Note: A symmetric matrix is the matrix having its transpose equal to the matrix itself. It will be symmetric along the diagonal entries. A skew-symmetric matrix is the matrix that has its transpose equal to the negative of the matrix. The diagonal entries of a skew-symmetric matrix will be always equal to zero. All the square matrices can be expressed as the sum of a symmetric and a skew symmetric matrix. All these are applicable only for square matrices.
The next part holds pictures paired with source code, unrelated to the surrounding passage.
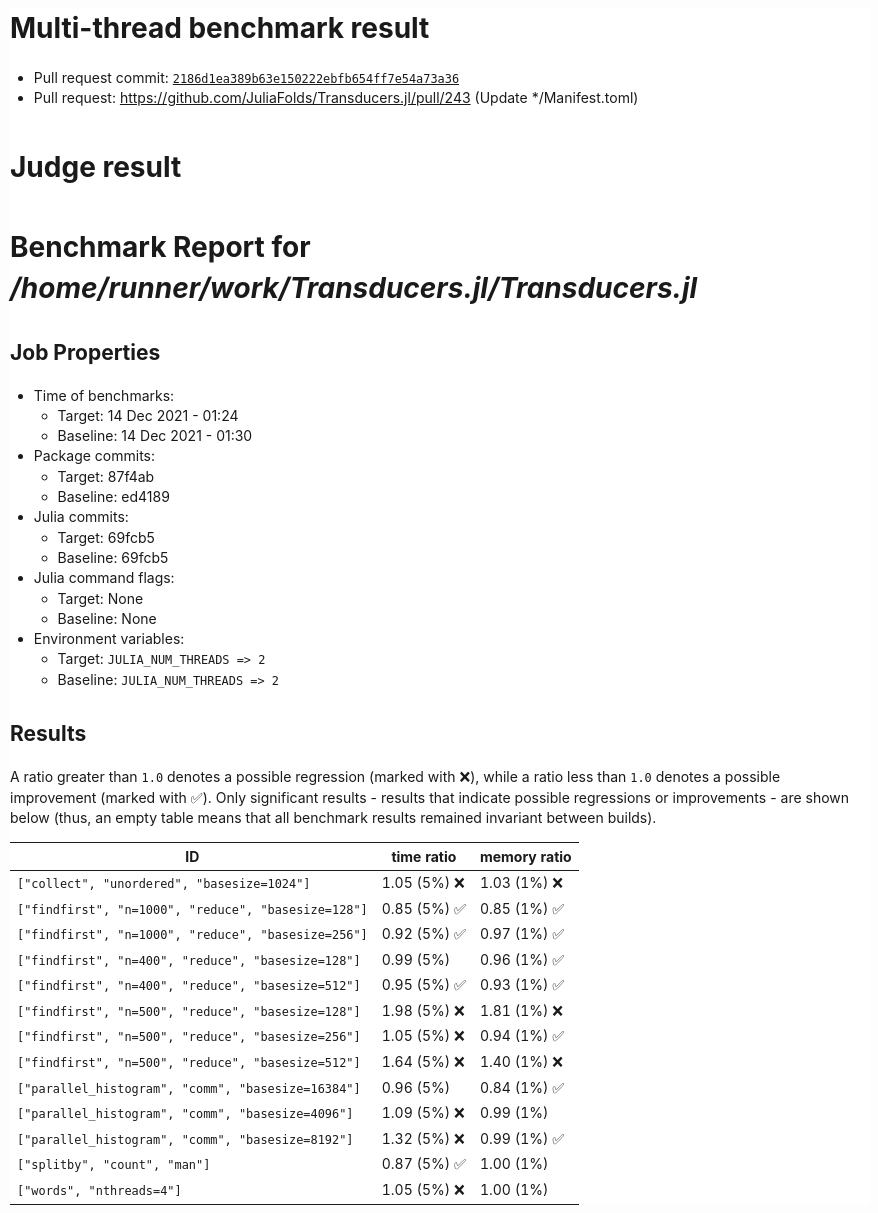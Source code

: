 # Multi-thread benchmark result

* Pull request commit: [`2186d1ea389b63e150222ebfb654ff7e54a73a36`](https://github.com/JuliaFolds/Transducers.jl/commit/2186d1ea389b63e150222ebfb654ff7e54a73a36)
* Pull request: <https://github.com/JuliaFolds/Transducers.jl/pull/243> (Update */Manifest.toml)

# Judge result
# Benchmark Report for */home/runner/work/Transducers.jl/Transducers.jl*

## Job Properties
* Time of benchmarks:
    - Target: 14 Dec 2021 - 01:24
    - Baseline: 14 Dec 2021 - 01:30
* Package commits:
    - Target: 87f4ab
    - Baseline: ed4189
* Julia commits:
    - Target: 69fcb5
    - Baseline: 69fcb5
* Julia command flags:
    - Target: None
    - Baseline: None
* Environment variables:
    - Target: `JULIA_NUM_THREADS => 2`
    - Baseline: `JULIA_NUM_THREADS => 2`

## Results
A ratio greater than `1.0` denotes a possible regression (marked with :x:), while a ratio less
than `1.0` denotes a possible improvement (marked with :white_check_mark:). Only significant results - results
that indicate possible regressions or improvements - are shown below (thus, an empty table means that all
benchmark results remained invariant between builds).

| ID                                                  | time ratio                   | memory ratio                 |
|-----------------------------------------------------|------------------------------|------------------------------|
| `["collect", "unordered", "basesize=1024"]`         |                1.05 (5%) :x: |                1.03 (1%) :x: |
| `["findfirst", "n=1000", "reduce", "basesize=128"]` | 0.85 (5%) :white_check_mark: | 0.85 (1%) :white_check_mark: |
| `["findfirst", "n=1000", "reduce", "basesize=256"]` | 0.92 (5%) :white_check_mark: | 0.97 (1%) :white_check_mark: |
| `["findfirst", "n=400", "reduce", "basesize=128"]`  |                   0.99 (5%)  | 0.96 (1%) :white_check_mark: |
| `["findfirst", "n=400", "reduce", "basesize=512"]`  | 0.95 (5%) :white_check_mark: | 0.93 (1%) :white_check_mark: |
| `["findfirst", "n=500", "reduce", "basesize=128"]`  |                1.98 (5%) :x: |                1.81 (1%) :x: |
| `["findfirst", "n=500", "reduce", "basesize=256"]`  |                1.05 (5%) :x: | 0.94 (1%) :white_check_mark: |
| `["findfirst", "n=500", "reduce", "basesize=512"]`  |                1.64 (5%) :x: |                1.40 (1%) :x: |
| `["parallel_histogram", "comm", "basesize=16384"]`  |                   0.96 (5%)  | 0.84 (1%) :white_check_mark: |
| `["parallel_histogram", "comm", "basesize=4096"]`   |                1.09 (5%) :x: |                   0.99 (1%)  |
| `["parallel_histogram", "comm", "basesize=8192"]`   |                1.32 (5%) :x: | 0.99 (1%) :white_check_mark: |
| `["splitby", "count", "man"]`                       | 0.87 (5%) :white_check_mark: |                   1.00 (1%)  |
| `["words", "nthreads=4"]`                           |                1.05 (5%) :x: |                   1.00 (1%)  |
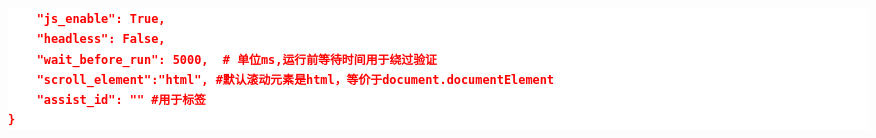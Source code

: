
 ```json
    "js_enable": True,
    "headless": False,
    "wait_before_run": 5000,  # 单位ms,运行前等待时间用于绕过验证
    "scroll_element":"html", #默认滚动元素是html，等价于document.documentElement
    "assist_id": "" #用于标签
}
```

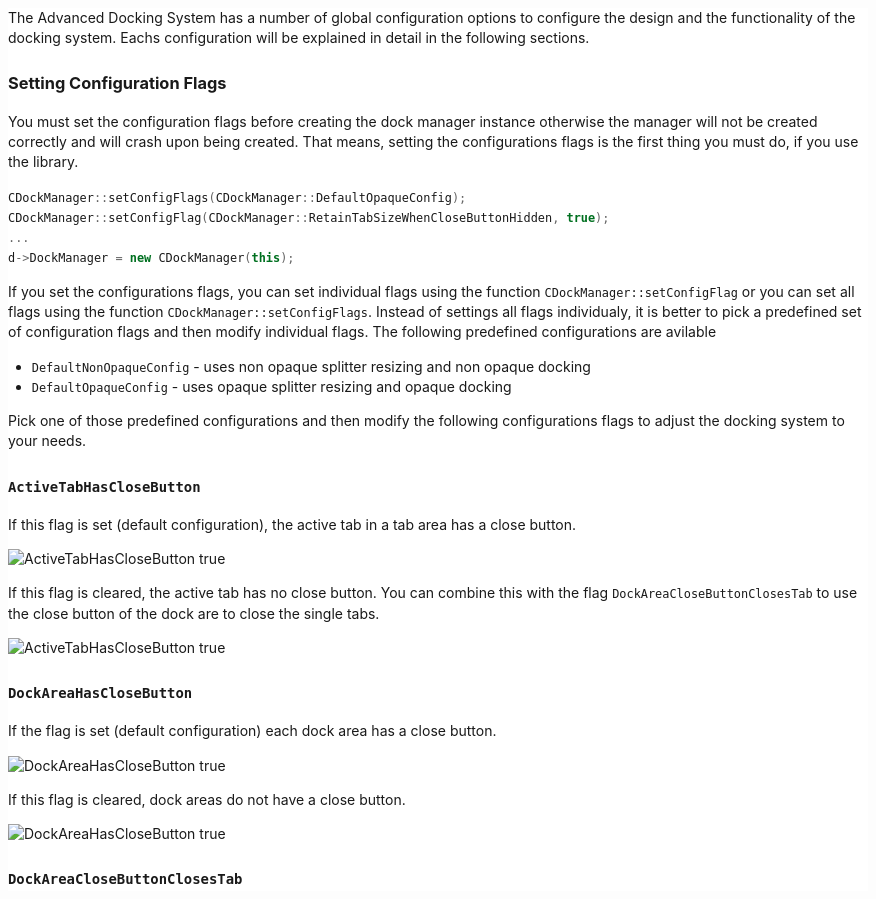 The Advanced Docking System has a number of global configuration options to
configure the design and the functionality of the docking system. Eachs
configuration will be explained in detail in the following sections.

### Setting Configuration Flags

You must set the configuration flags before creating the dock manager
instance otherwise the manager will not be created correctly and will
crash upon being created. That means, setting the configurations flags
is the first thing you must do, if you use the library.

```c++
CDockManager::setConfigFlags(CDockManager::DefaultOpaqueConfig);
CDockManager::setConfigFlag(CDockManager::RetainTabSizeWhenCloseButtonHidden, true);
...
d->DockManager = new CDockManager(this);
```

If you set the configurations flags, you can set individual flags using the
function `CDockManager::setConfigFlag` or you can set all flags using
the function `CDockManager::setConfigFlags`. Instead of settings all
flags individualy, it is better to pick a predefined set of configuration
flags and then modify individual flags. The following predefined
configurations are avilable

- `DefaultNonOpaqueConfig` - uses non opaque splitter resizing and non opaque docking
- `DefaultOpaqueConfig` - uses opaque splitter resizing and opaque docking

Pick one of those predefined configurations and then modify the following
configurations flags to adjust the docking system to your needs.

### `ActiveTabHasCloseButton`

If this flag is set (default configuration), the active tab in a tab area has
a close button.

![ActiveTabHasCloseButton true](cfg_flag_ActiveTabHasCloseButton_true.png)

If this flag is cleared, the active tab has no close button. You can combine
this with the flag `DockAreaCloseButtonClosesTab` to use the close button
of the dock are to close the single tabs.

![ActiveTabHasCloseButton true](cfg_flag_ActiveTabHasCloseButton_false.png)

### `DockAreaHasCloseButton`

If the flag is set (default configuration) each dock area has a close button.

![DockAreaHasCloseButton true](cfg_flag_DockAreaHasCloseButton_true.png)

If this flag is cleared, dock areas do not have a close button.

![DockAreaHasCloseButton true](cfg_flag_DockAreaHasCloseButton_false.png)

### `DockAreaCloseButtonClosesTab`
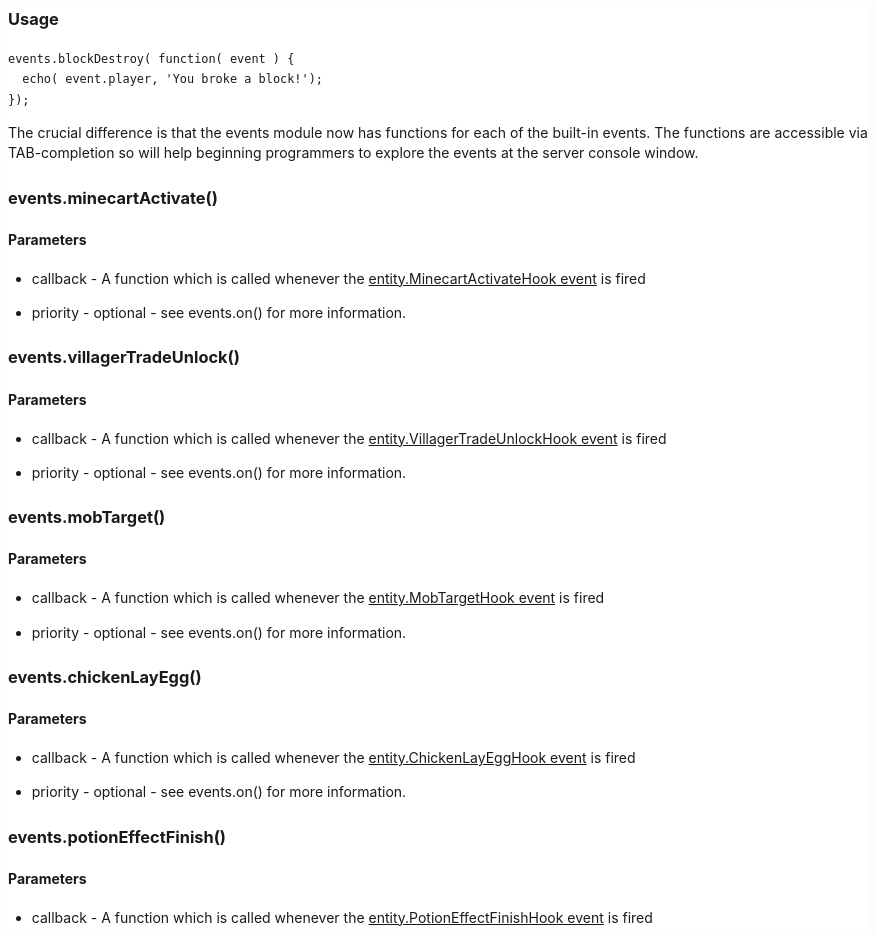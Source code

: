 ### Usage

    events.blockDestroy( function( event ) { 
      echo( event.player, 'You broke a block!'); 
    });

The crucial difference is that the events module now has functions for each of the built-in events. The functions are accessible via TAB-completion so will help beginning programmers to explore the events at the server console window.

### events.minecartActivate()

#### Parameters 

 * callback - A function which is called whenever the [entity.MinecartActivateHook event](https://ci.visualillusionsent.net/job/CanaryLib/javadoc/net/canarymod/hook/entity/MinecartActivateHook.html) is fired

 * priority - optional - see events.on() for more information.

### events.villagerTradeUnlock()

#### Parameters 

 * callback - A function which is called whenever the [entity.VillagerTradeUnlockHook event](https://ci.visualillusionsent.net/job/CanaryLib/javadoc/net/canarymod/hook/entity/VillagerTradeUnlockHook.html) is fired

 * priority - optional - see events.on() for more information.

### events.mobTarget()

#### Parameters 

 * callback - A function which is called whenever the [entity.MobTargetHook event](https://ci.visualillusionsent.net/job/CanaryLib/javadoc/net/canarymod/hook/entity/MobTargetHook.html) is fired

 * priority - optional - see events.on() for more information.

### events.chickenLayEgg()

#### Parameters 

 * callback - A function which is called whenever the [entity.ChickenLayEggHook event](https://ci.visualillusionsent.net/job/CanaryLib/javadoc/net/canarymod/hook/entity/ChickenLayEggHook.html) is fired

 * priority - optional - see events.on() for more information.

### events.potionEffectFinish()

#### Parameters 

 * callback - A function which is called whenever the [entity.PotionEffectFinishHook event](https://ci.visualillusionsent.net/job/CanaryLib/javadoc/net/canarymod/hook/entity/PotionEffectFinishHook.html) is fired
Matrix addition is defined only for matrices of the same order. Sum of 2 matrices is given by the sum of the corresponding elements in the matrix. The product of a scalar with a matrix is given by the product of the scale with all the elements of the matrix.